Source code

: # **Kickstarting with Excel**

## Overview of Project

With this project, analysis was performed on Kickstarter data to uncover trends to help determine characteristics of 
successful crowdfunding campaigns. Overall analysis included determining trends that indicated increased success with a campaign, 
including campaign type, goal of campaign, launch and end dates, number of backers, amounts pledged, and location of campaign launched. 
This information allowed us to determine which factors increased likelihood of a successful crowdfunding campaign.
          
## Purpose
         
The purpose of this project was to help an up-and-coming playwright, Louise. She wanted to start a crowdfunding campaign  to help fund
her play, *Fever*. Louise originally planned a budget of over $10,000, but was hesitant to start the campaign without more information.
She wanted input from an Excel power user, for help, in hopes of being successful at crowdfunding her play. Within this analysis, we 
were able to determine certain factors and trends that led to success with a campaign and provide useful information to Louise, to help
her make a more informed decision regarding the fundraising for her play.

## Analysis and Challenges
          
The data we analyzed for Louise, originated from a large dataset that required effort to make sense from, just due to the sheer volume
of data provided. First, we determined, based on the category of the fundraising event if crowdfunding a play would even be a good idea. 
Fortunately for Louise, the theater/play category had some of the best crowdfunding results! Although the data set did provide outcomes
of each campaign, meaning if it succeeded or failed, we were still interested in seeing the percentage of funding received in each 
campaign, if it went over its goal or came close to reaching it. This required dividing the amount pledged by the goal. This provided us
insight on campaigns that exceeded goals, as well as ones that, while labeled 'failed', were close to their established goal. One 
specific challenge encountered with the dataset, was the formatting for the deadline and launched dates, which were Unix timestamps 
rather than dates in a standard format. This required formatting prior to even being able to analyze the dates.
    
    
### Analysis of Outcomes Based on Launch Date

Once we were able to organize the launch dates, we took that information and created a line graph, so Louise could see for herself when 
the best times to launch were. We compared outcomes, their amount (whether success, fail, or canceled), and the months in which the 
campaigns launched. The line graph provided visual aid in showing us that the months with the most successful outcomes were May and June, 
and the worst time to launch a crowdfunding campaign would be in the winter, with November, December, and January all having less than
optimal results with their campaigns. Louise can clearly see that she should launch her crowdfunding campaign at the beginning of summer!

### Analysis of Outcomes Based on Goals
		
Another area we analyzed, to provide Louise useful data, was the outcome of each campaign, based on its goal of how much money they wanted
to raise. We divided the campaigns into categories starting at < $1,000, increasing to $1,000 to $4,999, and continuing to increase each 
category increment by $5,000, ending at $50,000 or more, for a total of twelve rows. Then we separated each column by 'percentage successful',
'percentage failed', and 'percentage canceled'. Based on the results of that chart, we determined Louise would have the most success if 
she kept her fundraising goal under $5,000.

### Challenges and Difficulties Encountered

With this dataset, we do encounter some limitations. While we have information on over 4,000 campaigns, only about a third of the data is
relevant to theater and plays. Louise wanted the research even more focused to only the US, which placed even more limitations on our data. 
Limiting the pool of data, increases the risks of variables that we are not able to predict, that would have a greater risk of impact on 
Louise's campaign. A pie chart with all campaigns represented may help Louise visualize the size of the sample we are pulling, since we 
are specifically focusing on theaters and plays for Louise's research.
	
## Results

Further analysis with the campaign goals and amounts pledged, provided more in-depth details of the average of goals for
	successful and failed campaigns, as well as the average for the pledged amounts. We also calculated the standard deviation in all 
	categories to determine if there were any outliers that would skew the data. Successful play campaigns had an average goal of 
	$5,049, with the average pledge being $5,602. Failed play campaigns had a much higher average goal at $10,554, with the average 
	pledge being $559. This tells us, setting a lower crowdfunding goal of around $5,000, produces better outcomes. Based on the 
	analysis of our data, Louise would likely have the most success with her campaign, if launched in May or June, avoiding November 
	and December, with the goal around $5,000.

...

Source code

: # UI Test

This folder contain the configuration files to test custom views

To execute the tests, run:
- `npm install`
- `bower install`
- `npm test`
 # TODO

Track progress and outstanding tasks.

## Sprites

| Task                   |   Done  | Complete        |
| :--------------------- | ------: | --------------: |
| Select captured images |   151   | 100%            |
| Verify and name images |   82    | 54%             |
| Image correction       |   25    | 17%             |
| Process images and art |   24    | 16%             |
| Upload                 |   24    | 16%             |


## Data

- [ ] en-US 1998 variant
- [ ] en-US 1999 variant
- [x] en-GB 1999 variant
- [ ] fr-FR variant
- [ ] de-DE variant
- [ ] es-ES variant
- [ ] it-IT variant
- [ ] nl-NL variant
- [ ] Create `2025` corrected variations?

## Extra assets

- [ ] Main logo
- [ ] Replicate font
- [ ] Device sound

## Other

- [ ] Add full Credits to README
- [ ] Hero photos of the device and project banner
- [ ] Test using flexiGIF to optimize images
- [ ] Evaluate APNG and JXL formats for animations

* * *

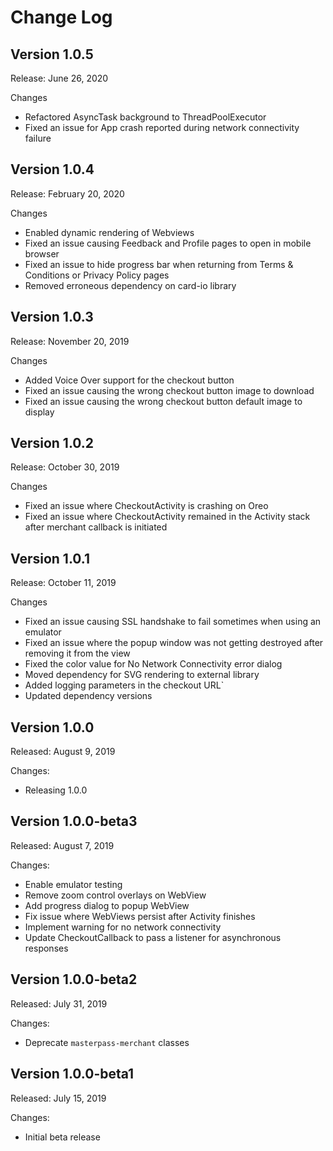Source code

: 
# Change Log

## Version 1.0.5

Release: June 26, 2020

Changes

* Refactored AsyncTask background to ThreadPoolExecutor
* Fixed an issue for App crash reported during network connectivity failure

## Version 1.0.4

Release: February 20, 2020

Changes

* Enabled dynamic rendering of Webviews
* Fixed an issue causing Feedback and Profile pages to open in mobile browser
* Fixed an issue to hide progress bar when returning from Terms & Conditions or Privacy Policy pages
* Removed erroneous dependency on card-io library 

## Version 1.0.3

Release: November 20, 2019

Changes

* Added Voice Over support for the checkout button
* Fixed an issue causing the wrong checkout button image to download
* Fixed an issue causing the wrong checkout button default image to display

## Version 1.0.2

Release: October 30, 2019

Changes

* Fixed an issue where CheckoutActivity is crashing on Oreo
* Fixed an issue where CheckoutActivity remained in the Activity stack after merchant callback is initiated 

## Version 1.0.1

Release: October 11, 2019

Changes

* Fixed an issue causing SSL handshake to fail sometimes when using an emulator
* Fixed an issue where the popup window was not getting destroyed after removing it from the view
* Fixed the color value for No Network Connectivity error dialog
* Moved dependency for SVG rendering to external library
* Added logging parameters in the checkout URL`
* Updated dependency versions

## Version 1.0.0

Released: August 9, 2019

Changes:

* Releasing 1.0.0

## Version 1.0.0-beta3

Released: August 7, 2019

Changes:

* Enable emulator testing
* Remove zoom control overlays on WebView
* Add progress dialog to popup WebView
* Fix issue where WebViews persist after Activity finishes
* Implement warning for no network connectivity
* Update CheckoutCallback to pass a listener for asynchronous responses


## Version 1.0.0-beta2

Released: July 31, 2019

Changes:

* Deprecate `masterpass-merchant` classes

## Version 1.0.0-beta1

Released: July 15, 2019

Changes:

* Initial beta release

**EXERCISE DIRECTIONS:** Using the entries above, output exactly the lines between the line holding "the best times" and the line holding "and the worst", end lines included, and nothing more.

**FINISHED TASK:**
the best times to launch were. We compared outcomes, their amount (whether success, fail, or canceled), and the months in which the 
campaigns launched. The line graph provided visual aid in showing us that the months with the most successful outcomes were May and June, 
and the worst time to launch a crowdfunding campaign would be in the winter, with November, December, and January all having less than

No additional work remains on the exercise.